Stored data entries →
╭──
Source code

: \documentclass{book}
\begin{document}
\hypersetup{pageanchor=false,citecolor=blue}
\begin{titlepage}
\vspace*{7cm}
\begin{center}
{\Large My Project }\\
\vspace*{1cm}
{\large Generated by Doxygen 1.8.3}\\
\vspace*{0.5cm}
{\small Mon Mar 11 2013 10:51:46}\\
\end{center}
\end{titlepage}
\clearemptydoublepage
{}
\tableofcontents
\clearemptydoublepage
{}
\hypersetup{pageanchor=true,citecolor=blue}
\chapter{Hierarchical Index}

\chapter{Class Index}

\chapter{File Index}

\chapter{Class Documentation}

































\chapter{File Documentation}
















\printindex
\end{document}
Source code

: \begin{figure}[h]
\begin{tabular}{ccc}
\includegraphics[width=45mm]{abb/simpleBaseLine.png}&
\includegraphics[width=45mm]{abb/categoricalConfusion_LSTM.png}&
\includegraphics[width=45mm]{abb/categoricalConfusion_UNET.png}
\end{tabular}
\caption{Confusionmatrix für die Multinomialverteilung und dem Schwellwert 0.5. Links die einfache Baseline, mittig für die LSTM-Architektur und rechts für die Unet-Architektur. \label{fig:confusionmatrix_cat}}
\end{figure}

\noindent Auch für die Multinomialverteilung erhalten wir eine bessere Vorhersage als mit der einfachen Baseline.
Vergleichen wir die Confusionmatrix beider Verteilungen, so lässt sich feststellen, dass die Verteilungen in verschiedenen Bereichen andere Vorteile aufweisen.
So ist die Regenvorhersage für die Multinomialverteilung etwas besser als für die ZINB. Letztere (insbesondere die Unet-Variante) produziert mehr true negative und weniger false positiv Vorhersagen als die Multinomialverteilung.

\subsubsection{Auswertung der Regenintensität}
╰──
Your objective → Copy each line containing the word "width" from the data.

Completed exercise →
\includegraphics[width=45mm]{abb/simpleBaseLine.png}&
\includegraphics[width=45mm]{abb/categoricalConfusion_LSTM.png}&
\includegraphics[width=45mm]{abb/categoricalConfusion_UNET.png}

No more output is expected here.